Somewhere during the 4:00 hour, the transport team showed up. Pete had to leave the nursery while they readied Wells to be moved. I was promised they would bring him into my room so I could see him before they left. The sight alone was undoing, but I was glad to hold his hand as they explained their process. We were told that their more powerful machines had already made a huge difference for Wells' breathing, and that felt like movement in the right direction. I got about 10 minutes (maybe) with him in the room; and after signing papers they left. Like any mother would, I told them to be careful and drive safely. 

We waited for their call to let us know they had arrived without complication. And again we waited until we could FaceTime with one of the NICU nurses to see our son. We waited a whole lot those first 48 hours. I cried a whole lot. And pumped a whole lot to encourage my milk to come in. Pete transported the milk I pumped from our hospital to Wells' hospital twice a day. He would drive all the way there only to hand the milk over to a nurse at the hospital entrance and turn around to come back to me. 

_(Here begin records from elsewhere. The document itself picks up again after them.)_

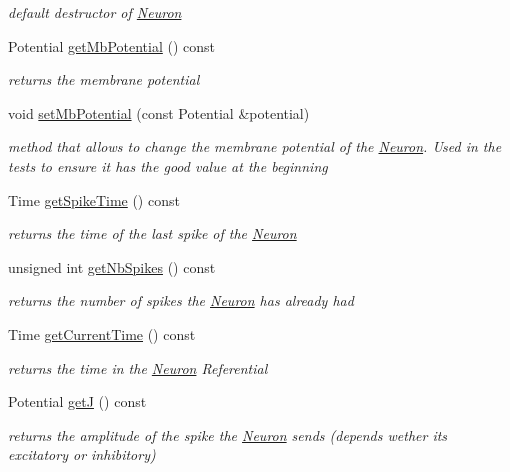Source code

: \begin{DoxyCompactItemize}
\begin{DoxyCompactList}\small\item\em default destructor of \hyperlink{classNeuron}{Neuron} \end{DoxyCompactList}\item 
Potential \hyperlink{classNeuron_a7b0a9570b046fbb67e091d46104c6edc}{get\+Mb\+Potential} () const 
\begin{DoxyCompactList}\small\item\em returns the membrane potential \end{DoxyCompactList}\item 
void \hyperlink{classNeuron_a795cfa1c74ddae56cca00cd3aa8790f8}{set\+Mb\+Potential} (const Potential \&potential)
\begin{DoxyCompactList}\small\item\em method that allows to change the membrane potential of the \hyperlink{classNeuron}{Neuron}. Used in the tests to ensure it has the good value at the beginning \end{DoxyCompactList}\item 
Time \hyperlink{classNeuron_a69a6370d2c8aa4105d30f543bf8dac00}{get\+Spike\+Time} () const 
\begin{DoxyCompactList}\small\item\em returns the time of the last spike of the \hyperlink{classNeuron}{Neuron} \end{DoxyCompactList}\item 
unsigned int \hyperlink{classNeuron_a080fe09731808e0b8210713a7e3fdc3a}{get\+Nb\+Spikes} () const 
\begin{DoxyCompactList}\small\item\em returns the number of spikes the \hyperlink{classNeuron}{Neuron} has already had \end{DoxyCompactList}\item 
Time \hyperlink{classNeuron_a79e23734d7cd15d93db681f06df18293}{get\+Current\+Time} () const 
\begin{DoxyCompactList}\small\item\em returns the time in the \hyperlink{classNeuron}{Neuron} Referential \end{DoxyCompactList}\item 
Potential \hyperlink{classNeuron_a4f92588d104d30c752492e72ee210df8}{getJ} () const 
\begin{DoxyCompactList}\small\item\em returns the amplitude of the spike the \hyperlink{classNeuron}{Neuron} sends (depends wether it\textquotesingle{}s excitatory or inhibitory) \end{DoxyCompactList}\item 

\end{DoxyCompactItemize}

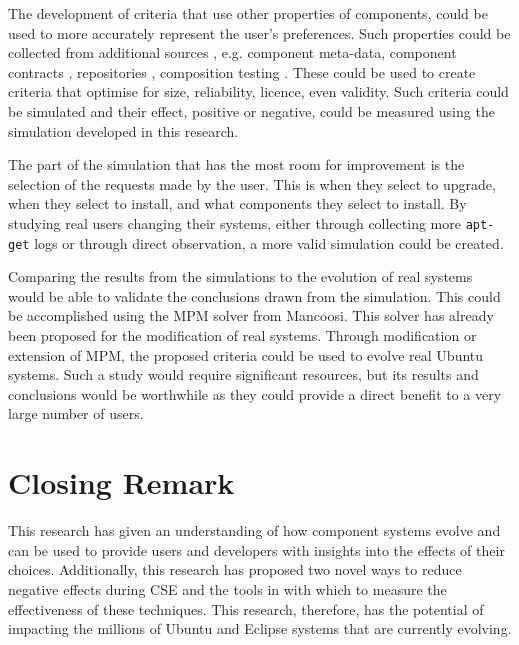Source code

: The development of criteria that use other properties of components, 
could be used to more accurately represent the user's preferences.
Such properties could be collected from additional sources
, e.g. component meta-data, component contracts \citep{Watkins1999}, repositories \citep{Guo2000}, 
composition testing \citep{XuejieZhang2008}.
These could be used to create criteria that optimise for size, reliability, licence, even validity.
Such criteria could be simulated and their effect, positive or negative, 
could be measured using the simulation developed in this research.

The part of the simulation that has the most room for improvement is the selection of the requests made by the user.
This is when they select to upgrade, when they select to install, and what components they select to install.
By studying real users changing their systems, either through collecting more \texttt{apt-get} logs or through direct observation,
a more valid simulation could be created.

Comparing the results from the simulations to the evolution of real systems would be able to validate the conclusions drawn from the simulation.
This could be accomplished using the MPM solver \citep{abate2011} from Mancoosi.
This solver has already been proposed for the modification of real systems.
Through modification or extension of MPM, the proposed criteria could be used to evolve real Ubuntu systems.
Such a study would require significant resources, but its results and conclusions would be worthwhile as they could provide a direct benefit to a very large number of users.

\section{Closing Remark}
This research has given an understanding of how component systems evolve and can be used to provide users and developers with insights into the effects of their choices.
Additionally, this research has proposed two novel ways to reduce negative effects during CSE and the tools in with which to measure the effectiveness of these techniques.
This research, therefore, has the potential of impacting the millions of Ubuntu and Eclipse systems that are currently evolving.


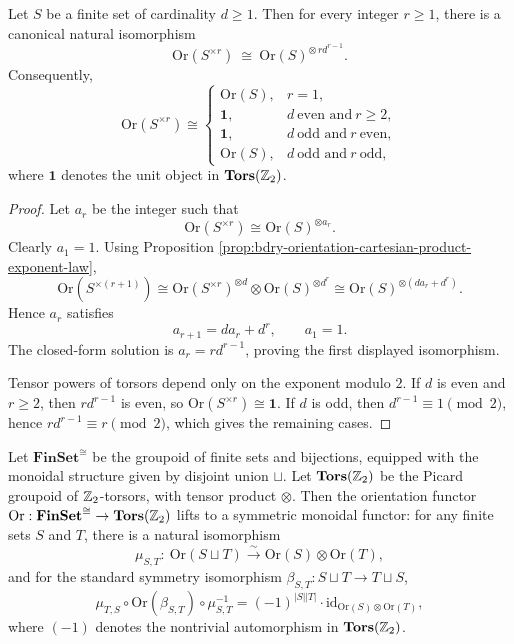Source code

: \begin{theorem}\label{thm:bdry-orientation-cartesian-power-parity-collapse}
Let \(S\) be a finite set of cardinality \(d\ge 1\).
Then for every integer \(r\ge 1\), there is a canonical natural isomorphism
\[
\mathrm{Or}(S^{\times r})\ \cong\ \mathrm{Or}(S)^{\otimes\, r d^{r-1}}.
\]
Consequently,
\[
\mathrm{Or}(S^{\times r})\cong
\begin{cases}
\mathrm{Or}(S), & r=1,\\[2pt]
\mathbf 1, & d\ \text{even and}\ r\ge 2,\\[2pt]
\mathbf 1, & d\ \text{odd and}\ r\ \text{even},\\[2pt]
\mathrm{Or}(S), & d\ \text{odd and}\ r\ \text{odd},
\end{cases}
\]
where \(\mathbf 1\) denotes the unit object in \(\mathbf{Tors}(\ZZ_2)\).
\end{theorem}

\begin{proof}
Let \(a_r\) be the integer such that
\[
\mathrm{Or}(S^{\times r})\cong \mathrm{Or}(S)^{\otimes a_r}.
\]
Clearly \(a_1=1\).
Using Proposition \ref{prop:bdry-orientation-cartesian-product-exponent-law},
\[
\mathrm{Or}(S^{\times(r+1)})
\cong
\mathrm{Or}(S^{\times r})^{\otimes d}\otimes \mathrm{Or}(S)^{\otimes d^r}
\cong
\mathrm{Or}(S)^{\otimes (d a_r+d^r)}.
\]
Hence \(a_r\) satisfies
\[
a_{r+1}=d a_r+d^r,\qquad a_1=1.
\]
The closed-form solution is \(a_r=r d^{r-1}\), proving the first displayed isomorphism.
\par
Tensor powers of torsors depend only on the exponent modulo \(2\).
If \(d\) is even and \(r\ge 2\), then \(r d^{r-1}\) is even, so \(\mathrm{Or}(S^{\times r})\cong \mathbf 1\).
If \(d\) is odd, then \(d^{r-1}\equiv 1\pmod 2\), hence
\(
r d^{r-1}\equiv r\pmod 2
\),
which gives the remaining cases. \qedhere
\end{proof}

\begin{proposition}\label{prop:bdry-orientation-functor-symmetric-monoidal-koszul}
Let \(\mathbf{FinSet}^{\cong}\) be the groupoid of finite sets and bijections, equipped with the monoidal structure given by disjoint union \(\sqcup\).
Let \(\mathbf{Tors}(\ZZ_2)\) be the Picard groupoid of \(\ZZ_2\)-torsors, with tensor product \(\otimes\).
Then the orientation functor \(\mathrm{Or}:\mathbf{FinSet}^{\cong}\to \mathbf{Tors}(\ZZ_2)\) lifts to a symmetric monoidal functor: for any finite sets \(S\) and \(T\), there is a natural isomorphism
\[
\mu_{S,T}:\ \mathrm{Or}(S\sqcup T)\xrightarrow{\ \sim\ }\mathrm{Or}(S)\otimes\mathrm{Or}(T),
\]
and for the standard symmetry isomorphism \(\beta_{S,T}:S\sqcup T\to T\sqcup S\),
\[
\mu_{T,S}\circ \mathrm{Or}(\beta_{S,T})\circ \mu_{S,T}^{-1}
=(-1)^{|S||T|}\cdot\mathrm{id}_{\mathrm{Or}(S)\otimes \mathrm{Or}(T)},
\]
where \((-1)\) denotes the nontrivial automorphism in \(\mathbf{Tors}(\ZZ_2)\).
\end{proposition}


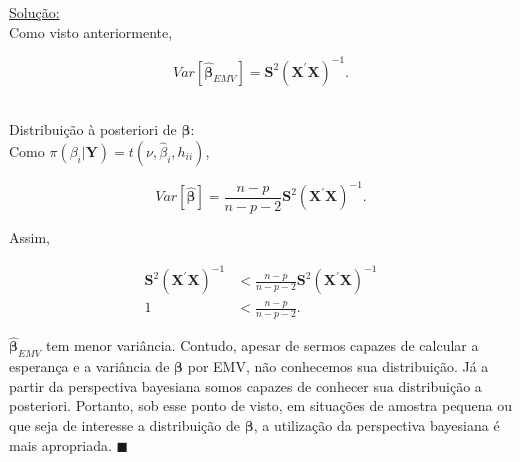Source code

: \documentclass[12pt, oldfontcommands]{article}\usepackage[]{graphicx}\usepackage[]{color}
\newcommand{\horrule}[1]{\rule{\linewidth}{#1}}
\begin{document}
\underline{Solução:} \\

Como visto anteriormente,

\begin{multicols}{2}
 \[ Var[\hat{\bm{\beta}}_{EMV}] =
    \mathbf{S}^{2} (\mathbf{X}^{'} \mathbf{X})^{-1}. \] \\

\columnbreak

Distribuição à posteriori de \(\bm{\beta}\): \\

Como \(\pi(\beta_{i}|\mathbf{Y}) = t(\nu, \hat{\beta}_{i}, h_{ii})\),

\[ Var[\hat{\bm{\beta}}] =
   \frac{n-p}{n-p-2} \mathbf{S}^{2} (\mathbf{X}^{'} \mathbf{X})^{-1}. \]
\end{multicols}

Assim,

\begin{align*}
 \mathbf{S}^{2} (\mathbf{X}^{'} \mathbf{X})^{-1} & <
 \frac{n - p}{n - p - 2} \mathbf{S}^{2} (\mathbf{X}^{'} \mathbf{X})^{-1}
 \\ 1 & < \frac{n - p}{n - p - 2}.
\end{align*}

\(\hat{\bm{\beta}}_{EMV}\) tem menor variância. Contudo, apesar de sermos
capazes de calcular a esperança e a variância de \(\bm{\beta}\) por EMV,
não conhecemos sua distribuição. Já a partir da perspectiva bayesiana
somos capazes de conhecer sua distribuição a posteriori. Portanto, sob
esse ponto de visto, em situações de amostra pequena ou que seja de
interesse a distribuição de \(\bm{\beta}\), a utilização da perspectiva
bayesiana é mais apropriada.
\hfill \(\blacksquare\)



\end{document}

During the middle of the night - around 1:00 AM, on Saturday April 11, we learned that Wells was swatting at the CPAP face covering. So they took it off to see how he was doing. He was doing amazing, and no longer needed the help, but would need to continue to be monitored. Wells didn't go back on the CPAP after that, and it was such a good feeling to FaceTime him that morning and see his sweet face without all the tubes. He continued to do well over the next 24 hours, and we were told he could be discharged on Sunday. 

I, of course, opted to be discharged two days post surgery so that we could get to Wells. Nurse W did everything she could to make sure our discharge was first thing Sunday morning. Even the doctor on call made sure to show up to our room first to clear me for leave. Not to mention all of the work of our church family going on behind the scenes. You never realize how many connections there are and what your community can orchestrate when they come together. And that's just what they did. Because of the love of those people, we were able to get a stay-in room in the NICU first thing Sunday morning (something we thought wouldn't be possible and might delay him leaving). 

As crazy and heartbreaking as the experience was, it all came together so seamlessly. And it was clear that God was bringing it all together in His timing. Holding Wells for the first time is one of the best  moments of my life. It was like we had never been apart. He knew me and I knew him. 

By early evening we were discharged with our baby boy and on the way home to introduce him to his sisters. Coming together as a family of five felt so very complete and whole. It was a moment I had dreamt of that was coming true just like I had hoped. And my mama heart needed it more than words can express. 

The trauma of being separated from my child was excruciating. I'm thankful for each person placed in my life during those 48 hours. For the nurses and doctors who took care of me and for those that took care of Wells. For a husband who carried me through it and let me feel every feeling with grace and love. For my mom and sister who cared for our girls and made them feel safe, loved, and happy during our absence. For our friends and church who prayed, sent encouragement, and made calls on our behalf to connect us to people. Wells' birth story isn't quite what I thought it would be, but it did bring out an enormous showing of love and kindness from those around us. I look forward to someday sharing this story with him and telling him how well we were loved through it all.